A peek at the maritime sector in 2020 | Dailytrust

A peek at the maritime sector in 2020

Nigeria has a coastline of more than 853 kilometres that is serviced by seven major ports and few river ports.

The seaports handle about 80 per cent of the total cargoes coming to the West African sub-region.

As compared with other ports across the region, the numbers are not encouraging.

In the past few years, the government, through the Nigerian Ports Authority (NPA) has taken several initiatives to increase its investments by concessioning ports.

Aside, it has also augmented existing facilities, mechanising ports and had made conscious efforts at improving connectivity and logistics.

But despite all these government initiatives, Nigeria’s port sector has not been comparable with other ports internationally.

Several challenges faced by this sector have proved to be disadvantageous to the growth of this sector.

Some of the challenges faced in respect of existing ports, particularly as it affects Apapa and Tin-Can Island Ports include deplorable condition of the road networks.

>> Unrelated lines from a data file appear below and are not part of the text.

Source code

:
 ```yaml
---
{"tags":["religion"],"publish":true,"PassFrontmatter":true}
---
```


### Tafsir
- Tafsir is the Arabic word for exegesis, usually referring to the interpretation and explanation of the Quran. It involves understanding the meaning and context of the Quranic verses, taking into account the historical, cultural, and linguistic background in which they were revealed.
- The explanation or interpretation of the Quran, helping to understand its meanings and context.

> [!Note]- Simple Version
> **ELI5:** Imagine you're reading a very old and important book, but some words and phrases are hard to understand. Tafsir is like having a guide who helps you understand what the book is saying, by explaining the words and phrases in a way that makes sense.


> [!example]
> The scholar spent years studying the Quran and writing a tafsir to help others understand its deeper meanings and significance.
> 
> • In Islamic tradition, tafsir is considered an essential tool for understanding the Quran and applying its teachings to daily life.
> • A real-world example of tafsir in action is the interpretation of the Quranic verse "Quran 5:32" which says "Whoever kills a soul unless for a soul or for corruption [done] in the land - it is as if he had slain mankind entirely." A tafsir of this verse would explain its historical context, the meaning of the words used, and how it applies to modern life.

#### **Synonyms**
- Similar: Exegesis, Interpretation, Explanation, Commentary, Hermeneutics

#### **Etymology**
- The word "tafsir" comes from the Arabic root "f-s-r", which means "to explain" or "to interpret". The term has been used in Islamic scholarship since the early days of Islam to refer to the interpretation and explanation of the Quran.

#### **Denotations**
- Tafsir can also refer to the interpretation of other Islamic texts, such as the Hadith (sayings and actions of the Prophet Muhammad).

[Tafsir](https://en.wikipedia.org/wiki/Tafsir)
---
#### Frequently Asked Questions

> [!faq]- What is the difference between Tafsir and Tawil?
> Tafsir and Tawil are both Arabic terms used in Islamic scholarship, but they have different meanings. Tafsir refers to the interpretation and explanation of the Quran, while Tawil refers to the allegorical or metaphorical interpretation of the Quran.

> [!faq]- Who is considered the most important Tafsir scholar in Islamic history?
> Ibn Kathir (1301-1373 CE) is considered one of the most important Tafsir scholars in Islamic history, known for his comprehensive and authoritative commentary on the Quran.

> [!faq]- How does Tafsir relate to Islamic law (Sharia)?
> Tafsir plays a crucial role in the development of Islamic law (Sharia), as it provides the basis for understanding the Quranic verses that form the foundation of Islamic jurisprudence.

Another critical area in the port industry that got attention in 2020 is lack of holding bays by shipping companies.

The Nigerian Ports Authority (NPA) wielded the big stick as it announced real sanctions, after repeated dialogues.

Surprisingly, the authority capitulated a few days afterwards, ostensibly under pressure from higher authorities.

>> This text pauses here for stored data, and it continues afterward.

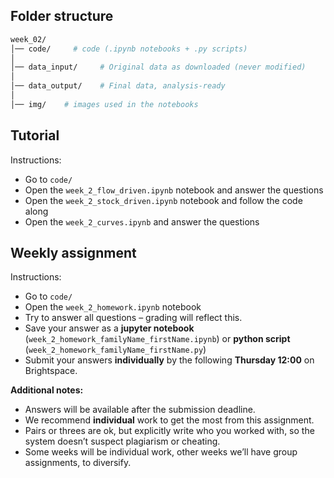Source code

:
## Folder structure


```bash
week_02/
│── code/     # code (.ipynb notebooks + .py scripts)
│
│── data_input/     # Original data as downloaded (never modified)
│
│── data_output/    # Final data, analysis-ready
│
│── img/    # images used in the notebooks
```


## Tutorial

Instructions:
- Go to `code/`
- Open the `week_2_flow_driven.ipynb` notebook and answer the questions
- Open the `week_2_stock_driven.ipynb` notebook and follow the code along
- Open the `week_2_curves.ipynb` and answer the questions


## Weekly assignment

Instructions:
- Go to `code/`
- Open the `week_2_homework.ipynb` notebook
- Try to answer all questions – grading will reflect this.
- Save your answer as a **jupyter notebook** (`week_2_homework_familyName_firstName.ipynb`) or **python script** (`week_2_homework_familyName_firstName.py`)
- Submit your answers **individually** by the following **Thursday 12:00** on Brightspace.

**Additional notes:**
- Answers will be available after the submission deadline.
- We recommend **individual** work to get the most from this assignment.
- Pairs or threes are ok, but explicitly write who you worked with, so the system doesn’t suspect plagiarism or cheating.
- Some weeks will be individual work, other weeks we’ll have group assignments, to diversify.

Till date, the majority of the shipping companies have no holding bays to receive their empty boxes, and this is a big factor in the traffic gridlock along Lagos port routes.

Another issue is truck call up systems under the purview of the NPA.

Sadly also, this has remained unrealized as the Authority engaged in politics of excuses and unacceptable postponements.

Last on the list of sore key areas in the port industry this year is construction and expansion of ports access roads, which is taking forever to accomplish.

Of course the issue of coronavirus pandemic dislocated port activities marginally, and in general, these affected output and slowed down the performance of the national economy.